[Stored data entries]
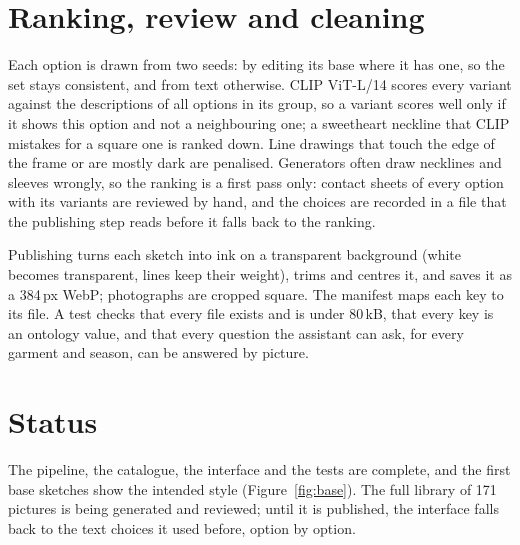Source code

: \section{Ranking, review and cleaning}
Each option is drawn from two seeds: by editing its base where it has one, so the set stays consistent, and from text otherwise. CLIP ViT-L/14 \cite{radford2021clip} scores every variant against the descriptions of all options in its group, so a variant scores well only if it shows this option and not a neighbouring one; a sweetheart neckline that CLIP mistakes for a square one is ranked down. Line drawings that touch the edge of the frame or are mostly dark are penalised. Generators often draw necklines and sleeves wrongly, so the ranking is a first pass only: contact sheets of every option with its variants are reviewed by hand, and the choices are recorded in a file that the publishing step reads before it falls back to the ranking.

Publishing turns each sketch into ink on a transparent background (white becomes transparent, lines keep their weight), trims and centres it, and saves it as a 384\,px WebP; photographs are cropped square. The manifest maps each key to its file. A test checks that every file exists and is under 80\,kB, that every key is an ontology value, and that every question the assistant can ask, for every garment and season, can be answered by picture.

\section{Status}
The pipeline, the catalogue, the interface and the tests are complete, and the first base sketches show the intended style (Figure~\ref{fig:base}). The full library of 171 pictures is being generated and reviewed; until it is published, the interface falls back to the text choices it used before, option by option.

Exercise details: Leaving out the images, return the entries above exactly as they read.

Exercise answer:
Source code

: \section{Ranking, review and cleaning}
Each option is drawn from two seeds: by editing its base where it has one, so the set stays consistent, and from text otherwise. CLIP ViT-L/14 \cite{radford2021clip} scores every variant against the descriptions of all options in its group, so a variant scores well only if it shows this option and not a neighbouring one; a sweetheart neckline that CLIP mistakes for a square one is ranked down. Line drawings that touch the edge of the frame or are mostly dark are penalised. Generators often draw necklines and sleeves wrongly, so the ranking is a first pass only: contact sheets of every option with its variants are reviewed by hand, and the choices are recorded in a file that the publishing step reads before it falls back to the ranking.

Publishing turns each sketch into ink on a transparent background (white becomes transparent, lines keep their weight), trims and centres it, and saves it as a 384\,px WebP; photographs are cropped square. The manifest maps each key to its file. A test checks that every file exists and is under 80\,kB, that every key is an ontology value, and that every question the assistant can ask, for every garment and season, can be answered by picture.

\section{Status}
The pipeline, the catalogue, the interface and the tests are complete, and the first base sketches show the intended style (Figure~\ref{fig:base}). The full library of 171 pictures is being generated and reviewed; until it is published, the interface falls back to the text choices it used before, option by option.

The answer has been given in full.